Russia Just Sent This Robot, Which Can Shoot Guns, Into Space

There’s Data from “Star Trek: The Next Generation,” R2-D2 and C-3P0 from “Star Wars,” and of course the super-scary HAL 9000 from “2001: A Space Odyssey.”

But space bots aren’t just science fiction anymore: Russia has sent a robot to space to learn how to help cosmonauts and astronauts aboard the International Space Station.

Model Skybot F-850, nicknamed “Fyodor” — short for Final Experimental Demonstration Object Research — is shaped like a human and designed to perform tasks that humans can do, like using a screwdriver or a wrench. It blasted off from Kazakhstan late Wednesday aboard an unmanned Russian Soyuz MS-14 rocket, and will arrive at the ISS Saturday and spend five days aboard.

The spaceship that Fyodor flew on usually carries a crew of three into space. But Fyodor had the whole ship to itself. The robot might be sitting in the driver’s seat, but it’s not flying the rocket. The ship is on autopilot, using its own internal navigation system — another non-human helper — called Kurs.

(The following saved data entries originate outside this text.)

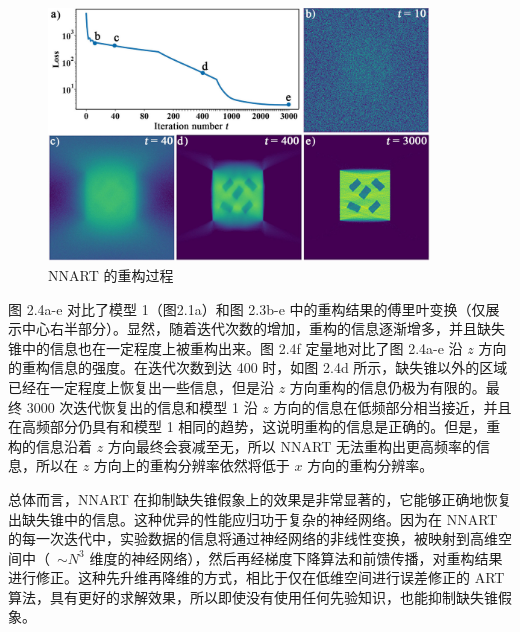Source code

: \begin{figure}[htbp]
	\vspace{\baselineskip}
	\centering
	\includegraphics[width=0.9\textwidth]{../3.3/33}
	\caption{NNART 的重构过程}\label{fig:33}
	\song{}
\end{figure}

图 2.4a-e 对比了模型 1（图2.1a）和图 2.3b-e 中的重构结果的傅里叶变换（仅展示中心右半部分）。显然，随着迭代次数的增加，重构的信息逐渐增多，并且缺失锥中的信息也在一定程度上被重构出来。图 2.4f 定量地对比了图 2.4a-e 沿 $z$ 方向的重构信息的强度。在迭代次数到达 400 时，如图 2.4d 所示，缺失锥以外的区域已经在一定程度上恢复出一些信息，但是沿 $z$ 方向重构的信息仍极为有限的。最终 3000 次迭代恢复出的信息和模型 1 沿 $z$ 方向的信息在低频部分相当接近，并且在高频部分仍具有和模型 1 相同的趋势，这说明重构的信息是正确的。但是，重构的信息沿着 $z$ 方向最终会衰减至无，所以 NNART 无法重构出更高频率的信息，所以在 $z$ 方向上的重构分辨率依然将低于 $x$ 方向的重构分辨率。

总体而言，NNART 在抑制缺失锥假象上的效果是非常显著的，它能够正确地恢复出缺失锥中的信息。这种优异的性能应归功于复杂的神经网络。因为在 NNART 的每一次迭代中，实验数据的信息将通过神经网络的非线性变换，被映射到高维空间中（~$\sim N^3$ 维度的神经网络），然后再经梯度下降算法和前馈传播，对重构结果进行修正。这种先升维再降维的方式，相比于仅在低维空间进行误差修正的 ART 算法，具有更好的求解效果，所以即使没有使用任何先验知识，也能抑制缺失锥假象。

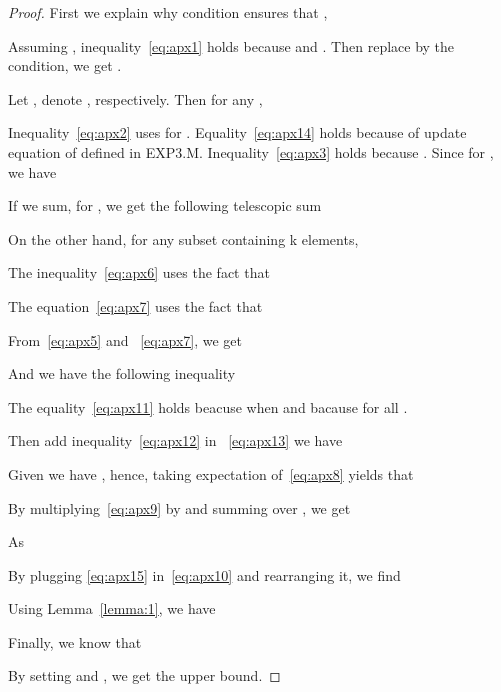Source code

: \documentclass{article}
\begin{document}
\begin{proof}
First we explain why condition  ensures that ,
{\footnotesize

}
Assuming , inequality~\eqref{eq:apx1} holds because  and . Then replace  by the condition, we get .

Let ,  denote ,  respectively. Then for any ,
{\footnotesize

}

Inequality~\eqref{eq:apx2} uses  for . Equality~\eqref{eq:apx14} holds because of update equation of  defined in EXP3.M. Inequality~\eqref{eq:apx3} holds because . Since  for , we have
{\footnotesize

}

If we sum, for , we get the following telescopic sum
{\footnotesize

}

On the other hand, for any subset  containing k elements,
{\footnotesize

}
The inequality~\eqref{eq:apx6} uses the fact that
{\footnotesize

}

The equation~\eqref{eq:apx7} uses the fact that
{\footnotesize

}

From~\eqref{eq:apx5} and ~\eqref{eq:apx7}, we get
{\footnotesize

}

And we have the following inequality
{\footnotesize

}
The equality~\eqref{eq:apx11} holds beacuse  when  and  bacause  for all .

Then add inequality~\eqref{eq:apx12} in ~\eqref{eq:apx13} we have
{\footnotesize

}
Given  we have , hence, taking expectation of~\eqref{eq:apx8} yields that
{\footnotesize

}
By multiplying~\eqref{eq:apx9} by  and summing over , we get
{\footnotesize

}
As
{\footnotesize

}

By plugging \eqref{eq:apx15} in~\eqref{eq:apx10} and rearranging it, we find
{\footnotesize

}
Using Lemma~\ref{lemma:1}, we have
{\footnotesize

}
Finally, we know that 
{\footnotesize

}
By setting  and , we get the upper bound.

\end{proof}
\end{document}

The Russians want to be clear: Fyodor isn’t a killer robot, though it can shoot guns. It’s designed to be used in all sorts of high-risk scenarios, including gunfights and space. It’s nimble, able to administer first aid with its metal, hinged, human-like fingers, which can also pull a gun’s trigger.

“We are not creating a terminator but artificial intelligence which will have a great practical importance in various fields,” said Deputy Prime Minister Dmitry Rogozin in a tweet in 2017, referring to the sci-fi film about a time-traveling murderous android played by Arnold Schwarzenegger. Rogozin also praised the robot’s “decision-making skills.”

Video of the launch shows the robot sitting in the pilot’s seat, holding a small Russian flag. Beside Fyodor sat a small toy Russian cosmonaut, which floated into the air as the rocket left the Earth’s atmosphere and entered into low-gravity space.

Robots like Fyodor, which stands at 5-foot-11 and weighs about 350 pounds, have been around for about five years, and other models have been used to drive cars and conduct rescue work, according to

And though Russia’s never sent a humanoid robot into space before, the primary purpose of the flight was to test the rocket Fyodor was on, NASA spokesperson Rob Navias said during the launch broadcast. This was the first time that this particular capsule-rocket combination has been used for a flight of this type, and researchers want to be sure the flight is safe for humans before sending actual people up to space on them.

Fyodor’s good for figuring that out. The android is equipped with a bunch of sensors that will help give a sense of just how comfortable — or uncomfortable — a flight on this ship will be for human astronauts.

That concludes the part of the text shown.